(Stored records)
▼

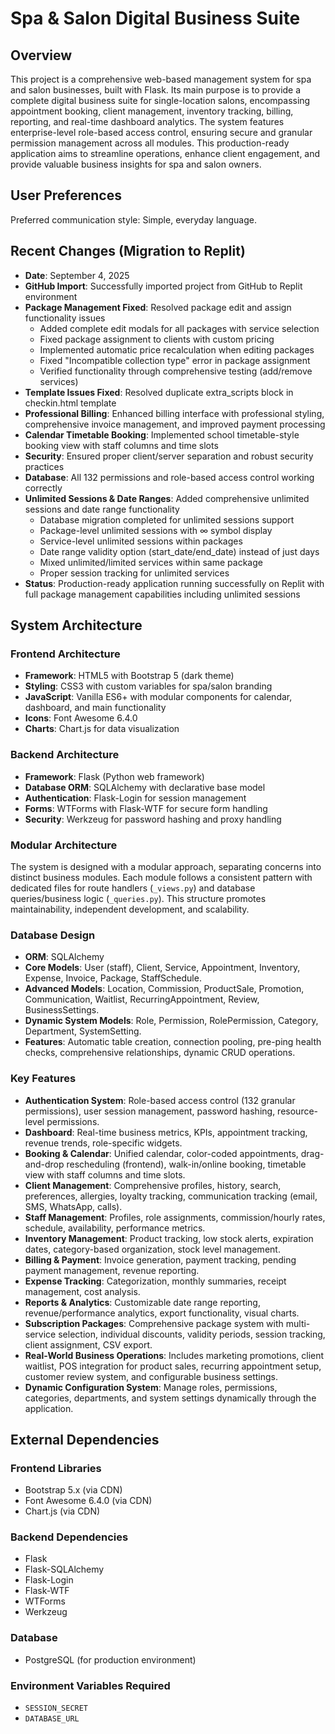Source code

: # Spa & Salon Digital Business Suite

## Overview
This project is a comprehensive web-based management system for spa and salon businesses, built with Flask. Its main purpose is to provide a complete digital business suite for single-location salons, encompassing appointment booking, client management, inventory tracking, billing, reporting, and real-time dashboard analytics. The system features enterprise-level role-based access control, ensuring secure and granular permission management across all modules. This production-ready application aims to streamline operations, enhance client engagement, and provide valuable business insights for spa and salon owners.

## User Preferences
Preferred communication style: Simple, everyday language.

## Recent Changes (Migration to Replit)
- **Date**: September 4, 2025
- **GitHub Import**: Successfully imported project from GitHub to Replit environment
- **Package Management Fixed**: Resolved package edit and assign functionality issues
  - Added complete edit modals for all packages with service selection
  - Fixed package assignment to clients with custom pricing
  - Implemented automatic price recalculation when editing packages
  - Fixed "Incompatible collection type" error in package assignment
  - Verified functionality through comprehensive testing (add/remove services)
- **Template Issues Fixed**: Resolved duplicate extra_scripts block in checkin.html template
- **Professional Billing**: Enhanced billing interface with professional styling, comprehensive invoice management, and improved payment processing
- **Calendar Timetable Booking**: Implemented school timetable-style booking view with staff columns and time slots
- **Security**: Ensured proper client/server separation and robust security practices
- **Database**: All 132 permissions and role-based access control working correctly
- **Unlimited Sessions & Date Ranges**: Added comprehensive unlimited sessions and date range functionality
  - Database migration completed for unlimited sessions support
  - Package-level unlimited sessions with ∞ symbol display
  - Service-level unlimited sessions within packages
  - Date range validity option (start_date/end_date) instead of just days
  - Mixed unlimited/limited services within same package
  - Proper session tracking for unlimited services
- **Status**: Production-ready application running successfully on Replit with full package management capabilities including unlimited sessions

## System Architecture

### Frontend Architecture
- **Framework**: HTML5 with Bootstrap 5 (dark theme)
- **Styling**: CSS3 with custom variables for spa/salon branding
- **JavaScript**: Vanilla ES6+ with modular components for calendar, dashboard, and main functionality
- **Icons**: Font Awesome 6.4.0
- **Charts**: Chart.js for data visualization

### Backend Architecture
- **Framework**: Flask (Python web framework)
- **Database ORM**: SQLAlchemy with declarative base model
- **Authentication**: Flask-Login for session management
- **Forms**: WTForms with Flask-WTF for secure form handling
- **Security**: Werkzeug for password hashing and proxy handling

### Modular Architecture
The system is designed with a modular approach, separating concerns into distinct business modules. Each module follows a consistent pattern with dedicated files for route handlers (`_views.py`) and database queries/business logic (`_queries.py`). This structure promotes maintainability, independent development, and scalability.

### Database Design
- **ORM**: SQLAlchemy
- **Core Models**: User (staff), Client, Service, Appointment, Inventory, Expense, Invoice, Package, StaffSchedule.
- **Advanced Models**: Location, Commission, ProductSale, Promotion, Communication, Waitlist, RecurringAppointment, Review, BusinessSettings.
- **Dynamic System Models**: Role, Permission, RolePermission, Category, Department, SystemSetting.
- **Features**: Automatic table creation, connection pooling, pre-ping health checks, comprehensive relationships, dynamic CRUD operations.

### Key Features
- **Authentication System**: Role-based access control (132 granular permissions), user session management, password hashing, resource-level permissions.
- **Dashboard**: Real-time business metrics, KPIs, appointment tracking, revenue trends, role-specific widgets.
- **Booking & Calendar**: Unified calendar, color-coded appointments, drag-and-drop rescheduling (frontend), walk-in/online booking, timetable view with staff columns and time slots.
- **Client Management**: Comprehensive profiles, history, search, preferences, allergies, loyalty tracking, communication tracking (email, SMS, WhatsApp, calls).
- **Staff Management**: Profiles, role assignments, commission/hourly rates, schedule, availability, performance metrics.
- **Inventory Management**: Product tracking, low stock alerts, expiration dates, category-based organization, stock level management.
- **Billing & Payment**: Invoice generation, payment tracking, pending payment management, revenue reporting.
- **Expense Tracking**: Categorization, monthly summaries, receipt management, cost analysis.
- **Reports & Analytics**: Customizable date range reporting, revenue/performance analytics, export functionality, visual charts.
- **Subscription Packages**: Comprehensive package system with multi-service selection, individual discounts, validity periods, session tracking, client assignment, CSV export.
- **Real-World Business Operations**: Includes marketing promotions, client waitlist, POS integration for product sales, recurring appointment setup, customer review system, and configurable business settings.
- **Dynamic Configuration System**: Manage roles, permissions, categories, departments, and system settings dynamically through the application.

## External Dependencies

### Frontend Libraries
- Bootstrap 5.x (via CDN)
- Font Awesome 6.4.0 (via CDN)
- Chart.js (via CDN)

### Backend Dependencies
- Flask
- Flask-SQLAlchemy
- Flask-Login
- Flask-WTF
- WTForms
- Werkzeug

### Database
- PostgreSQL (for production environment)

### Environment Variables Required
- `SESSION_SECRET`
- `DATABASE_URL`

▲

Activity
Check every line of the entries for "Werkzeug" and report how many lines contain it, without any other words.

Written answer
2